Friday, September 26, 2008

Response from Senator Isakson

My comments are indicated by brackets in the body of the letter and footnoted at the bottom so as not to break the flow of Sen. Isakson's letter.

Thank you for your letter regarding the economy, the financial markets and the proposal from the Treasury Secretary to the Congress.

We are in difficult financial times, and I am committed to protecting the savings and jobs of the people of Georgia by making sound decisions on both immediate actions as well as long-term actions.

First, our economic stress is rooted in the decline of the housing market. The cause of the decline was the funding of marginal credit mortgages (subprime) through the creation of mortgage-backed securities that were sold around the world. As the default and foreclosure rate on these mortgages increased, the value of the securities declined. As the values declined, the balance sheet of the financial institutions that bought them deteriorated. The market for these securities declined and ultimately evaporated, thus causing a liquidity problem for the financial institutions and a credit crisis for American consumers and small businesses.

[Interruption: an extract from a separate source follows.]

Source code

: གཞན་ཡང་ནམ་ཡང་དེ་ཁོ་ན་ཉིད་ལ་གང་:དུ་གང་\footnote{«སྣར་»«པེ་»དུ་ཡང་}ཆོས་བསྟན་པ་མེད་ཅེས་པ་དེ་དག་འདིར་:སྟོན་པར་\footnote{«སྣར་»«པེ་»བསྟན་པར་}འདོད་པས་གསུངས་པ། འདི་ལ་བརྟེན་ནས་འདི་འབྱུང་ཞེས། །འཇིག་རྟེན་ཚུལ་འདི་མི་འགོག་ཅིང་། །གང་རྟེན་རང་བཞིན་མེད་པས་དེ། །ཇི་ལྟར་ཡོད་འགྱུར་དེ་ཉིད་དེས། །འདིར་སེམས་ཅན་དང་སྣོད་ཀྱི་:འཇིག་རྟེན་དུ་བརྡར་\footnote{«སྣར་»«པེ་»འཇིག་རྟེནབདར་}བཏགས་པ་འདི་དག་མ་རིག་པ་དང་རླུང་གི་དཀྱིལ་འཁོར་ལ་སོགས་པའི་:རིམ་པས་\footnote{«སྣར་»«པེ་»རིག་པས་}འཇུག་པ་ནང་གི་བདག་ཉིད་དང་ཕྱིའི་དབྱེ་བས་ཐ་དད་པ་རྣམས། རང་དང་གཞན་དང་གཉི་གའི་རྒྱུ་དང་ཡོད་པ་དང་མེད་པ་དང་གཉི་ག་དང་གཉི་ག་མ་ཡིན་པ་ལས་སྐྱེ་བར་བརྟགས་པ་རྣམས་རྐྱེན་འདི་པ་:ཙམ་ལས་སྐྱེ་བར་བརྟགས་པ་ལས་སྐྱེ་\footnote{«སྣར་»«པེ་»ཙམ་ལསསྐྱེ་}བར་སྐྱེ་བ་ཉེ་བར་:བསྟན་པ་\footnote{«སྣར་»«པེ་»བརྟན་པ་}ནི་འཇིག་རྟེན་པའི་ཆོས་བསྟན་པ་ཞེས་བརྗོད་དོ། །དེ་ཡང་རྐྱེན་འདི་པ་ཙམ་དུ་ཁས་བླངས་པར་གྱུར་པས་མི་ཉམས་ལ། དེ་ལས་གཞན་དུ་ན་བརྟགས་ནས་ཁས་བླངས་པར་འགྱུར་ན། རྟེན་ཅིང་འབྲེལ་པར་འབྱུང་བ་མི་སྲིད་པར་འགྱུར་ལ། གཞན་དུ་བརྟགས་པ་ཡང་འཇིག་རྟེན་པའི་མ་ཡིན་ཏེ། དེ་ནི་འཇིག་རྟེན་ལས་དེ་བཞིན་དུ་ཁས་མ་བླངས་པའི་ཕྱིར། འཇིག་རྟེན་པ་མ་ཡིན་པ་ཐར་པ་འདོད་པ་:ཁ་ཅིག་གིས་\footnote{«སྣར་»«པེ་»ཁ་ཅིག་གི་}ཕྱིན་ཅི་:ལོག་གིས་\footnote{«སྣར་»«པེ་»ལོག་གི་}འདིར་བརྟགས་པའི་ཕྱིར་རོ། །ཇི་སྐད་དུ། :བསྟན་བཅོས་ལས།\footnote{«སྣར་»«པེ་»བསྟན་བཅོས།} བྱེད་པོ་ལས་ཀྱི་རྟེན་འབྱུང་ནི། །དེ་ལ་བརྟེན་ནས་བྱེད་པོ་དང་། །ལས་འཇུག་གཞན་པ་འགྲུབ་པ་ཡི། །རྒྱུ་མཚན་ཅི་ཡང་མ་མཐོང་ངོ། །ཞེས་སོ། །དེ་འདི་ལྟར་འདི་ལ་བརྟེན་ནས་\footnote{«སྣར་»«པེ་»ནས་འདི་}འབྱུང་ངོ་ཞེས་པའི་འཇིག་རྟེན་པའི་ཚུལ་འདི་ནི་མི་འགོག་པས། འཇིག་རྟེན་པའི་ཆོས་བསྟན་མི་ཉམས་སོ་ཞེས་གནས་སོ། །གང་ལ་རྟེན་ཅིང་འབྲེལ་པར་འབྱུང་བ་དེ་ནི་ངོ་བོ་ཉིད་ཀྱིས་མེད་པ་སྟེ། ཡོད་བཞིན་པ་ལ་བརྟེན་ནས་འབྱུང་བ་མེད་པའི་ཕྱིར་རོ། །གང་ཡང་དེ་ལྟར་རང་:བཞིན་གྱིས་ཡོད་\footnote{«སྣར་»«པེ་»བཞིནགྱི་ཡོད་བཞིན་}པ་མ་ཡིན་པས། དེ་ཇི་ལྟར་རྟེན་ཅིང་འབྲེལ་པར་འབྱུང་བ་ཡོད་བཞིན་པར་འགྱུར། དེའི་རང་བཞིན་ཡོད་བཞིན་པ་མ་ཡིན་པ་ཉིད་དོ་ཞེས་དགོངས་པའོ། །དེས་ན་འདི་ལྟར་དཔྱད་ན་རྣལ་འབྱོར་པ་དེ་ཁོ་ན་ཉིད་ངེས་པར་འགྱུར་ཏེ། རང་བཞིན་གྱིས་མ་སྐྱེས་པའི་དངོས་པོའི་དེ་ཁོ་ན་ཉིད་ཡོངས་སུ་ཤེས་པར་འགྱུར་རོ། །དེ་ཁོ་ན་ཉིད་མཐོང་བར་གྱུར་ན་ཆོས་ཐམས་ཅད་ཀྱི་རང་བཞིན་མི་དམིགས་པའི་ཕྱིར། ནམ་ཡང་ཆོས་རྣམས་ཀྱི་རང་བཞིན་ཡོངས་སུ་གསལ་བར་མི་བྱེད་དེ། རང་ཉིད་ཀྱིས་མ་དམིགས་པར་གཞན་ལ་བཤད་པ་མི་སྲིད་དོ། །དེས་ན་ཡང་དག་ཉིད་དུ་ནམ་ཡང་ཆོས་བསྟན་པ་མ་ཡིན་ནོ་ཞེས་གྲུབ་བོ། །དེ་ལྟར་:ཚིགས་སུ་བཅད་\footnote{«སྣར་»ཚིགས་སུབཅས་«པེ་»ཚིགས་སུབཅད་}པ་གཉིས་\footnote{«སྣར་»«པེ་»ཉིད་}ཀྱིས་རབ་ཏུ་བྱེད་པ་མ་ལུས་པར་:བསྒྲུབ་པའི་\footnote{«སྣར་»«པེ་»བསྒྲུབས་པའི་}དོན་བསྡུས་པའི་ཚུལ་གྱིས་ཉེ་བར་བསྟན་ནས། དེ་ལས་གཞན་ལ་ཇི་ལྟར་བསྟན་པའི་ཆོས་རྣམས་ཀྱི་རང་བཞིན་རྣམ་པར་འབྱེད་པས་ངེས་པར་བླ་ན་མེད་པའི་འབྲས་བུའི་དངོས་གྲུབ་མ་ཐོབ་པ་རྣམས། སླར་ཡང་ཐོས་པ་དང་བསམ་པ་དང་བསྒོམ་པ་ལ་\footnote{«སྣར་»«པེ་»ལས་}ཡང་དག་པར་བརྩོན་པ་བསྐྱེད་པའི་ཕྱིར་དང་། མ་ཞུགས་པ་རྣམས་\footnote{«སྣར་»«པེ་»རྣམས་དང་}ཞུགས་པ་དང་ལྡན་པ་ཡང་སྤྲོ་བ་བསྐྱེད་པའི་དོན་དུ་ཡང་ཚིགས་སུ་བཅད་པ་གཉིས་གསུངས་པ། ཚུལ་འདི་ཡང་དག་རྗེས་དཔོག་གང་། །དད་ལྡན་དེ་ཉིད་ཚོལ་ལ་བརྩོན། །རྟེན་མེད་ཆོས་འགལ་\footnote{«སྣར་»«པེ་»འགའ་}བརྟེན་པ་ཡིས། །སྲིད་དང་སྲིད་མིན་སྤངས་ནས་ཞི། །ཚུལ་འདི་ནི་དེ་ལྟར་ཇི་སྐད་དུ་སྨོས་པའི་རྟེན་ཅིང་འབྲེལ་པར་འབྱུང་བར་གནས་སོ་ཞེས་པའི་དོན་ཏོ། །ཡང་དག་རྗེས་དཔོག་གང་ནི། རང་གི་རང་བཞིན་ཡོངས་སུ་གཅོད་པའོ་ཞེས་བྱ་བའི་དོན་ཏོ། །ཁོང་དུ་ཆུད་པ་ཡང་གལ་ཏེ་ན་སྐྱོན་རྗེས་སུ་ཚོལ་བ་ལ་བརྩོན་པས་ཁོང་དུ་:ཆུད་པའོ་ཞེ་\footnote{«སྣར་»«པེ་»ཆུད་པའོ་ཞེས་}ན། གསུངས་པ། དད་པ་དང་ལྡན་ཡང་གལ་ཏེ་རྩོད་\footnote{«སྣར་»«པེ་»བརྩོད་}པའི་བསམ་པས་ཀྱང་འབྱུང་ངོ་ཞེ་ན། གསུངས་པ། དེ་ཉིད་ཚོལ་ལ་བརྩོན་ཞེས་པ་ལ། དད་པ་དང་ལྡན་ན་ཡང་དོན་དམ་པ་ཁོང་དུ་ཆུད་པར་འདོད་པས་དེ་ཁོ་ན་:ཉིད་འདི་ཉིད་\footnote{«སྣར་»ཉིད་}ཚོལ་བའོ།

In the immediate term, we must address the credit and liquidity crisis. In the long term, we must put in place the oversight and safeguards to ensure the transparency and accountability necessary to prevent this from happening again. The Treasury has proposed using up to $700 billion dollars to purchase, at a discount, these mortgage-backed securities. This would provide liquidity to the financial institutions and improve their balance sheets. The important question is this: "Is the taxpayer of Georgia protected?" If the Treasury properly discounts the securities to, say, 50 or 60 cents on the dollar, and holds the securities to maturity there should be little or no cost to the Treasury.[1] More importantly, investors will return to the market and will compete with the Treasury to by [sic] these discounted securities and the market will be reestablished.[2] I am working to ensure the safeguards necessary for maximum security for the taxpayer.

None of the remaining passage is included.